Особая опасность комитета в его закордонных связях.
При непосредственном участии комитета в Константинополе организована военизированная колония из грузин-эмигрантов. Ей покровительствует визирь Реуф-бей, всячески способствующий увеличению грузин-эмигрантов для усиления влияния на Грузию. Между колонией и Грузией существует постоянная, законспирированная почтовая связь.
Не менее тесное сообщение существует между паритетным комитетом и парижским контрреволюционным центром, который возглавляет великий князь Николай Николаевич. По нашим данным, он готовит с помощью французского генштаба (ему обещан заем в 10 миллионов долларов) интервенцию белых армий в Россию, которым будет оказана незамедлительная поддержка силами Франции, Англии и Турции.
Таким образом, существует теснейшая связь между настроением крестьянства Кавказа и действиями контрреволюционной оси: париткомитет – Константинополь – Париж.

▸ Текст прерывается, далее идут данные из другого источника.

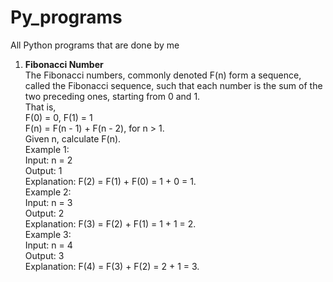# Py_programs
All Python programs that are done by me
1. <b>Fibonacci Number</b><br>
The Fibonacci numbers, commonly denoted F(n) form a sequence, called the Fibonacci sequence, such that each number is the sum of the two preceding ones, starting from 0 and 1.<br> That is,<br>
F(0) = 0, F(1) = 1<br>
F(n) = F(n - 1) + F(n - 2), for n > 1.<br>
Given n, calculate F(n).<br>
Example 1:<br>
Input: n = 2<br>
Output: 1<br>
Explanation: F(2) = F(1) + F(0) = 1 + 0 = 1.<br>
Example 2:<br>
Input: n = 3<br>
Output: 2<br>
Explanation: F(3) = F(2) + F(1) = 1 + 1 = 2.<br>
Example 3:<br>
Input: n = 4<br>
Output: 3<br>
Explanation: F(4) = F(3) + F(2) = 2 + 1 = 3.<br>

Обращаю особое внимание на новую политическую тенденцию или тактику, появившуюся у закордонных меньшевиков в последнее время. Ее вдохновитель и автор – Церетели. Устоявшееся и наиболее агрессивное крыло парижского центра возглавляют двое: Жордания и Ромишвили. Это крыло исповедует в своей тактике скорейшую подготовку и проведение вооруженного восстания в Грузии при поддержке интервенции. Церетели – более осторожный и гибкий тактик. Он понимает, что при настоящей ситуации сильный военный гарнизон Красной Армии в Грузии, Северо-Кавказская железная дорога, способная за сутки доставить военную силу из России, и граничащая с Грузией Чечня, через которую можно перебросить войска в Тифлис, – все это неизбежно приведет к поражению восстания.
Поэтому платформа Церетели заключается в следующем: пока никаких восстаний, но усиленная агитационная работа в самой Грузии и поддержка любой контрреволюции на Северном Кавказе, дабы как стеной отгородиться ею в момент грузинского восстания от карательных акций России. Симпатии Церетели из зарубежных опекунов склоняются к Франции.
В соответствии со своей платформой Церетели направляет практическую деятельность своих сторонников в париткомитете: заброс эмиссаров на Северный Кавказ, руководителей, инструкторов, военспецов, денег, оружия и подготовку восстания на Северном Кавказе в первую очередь.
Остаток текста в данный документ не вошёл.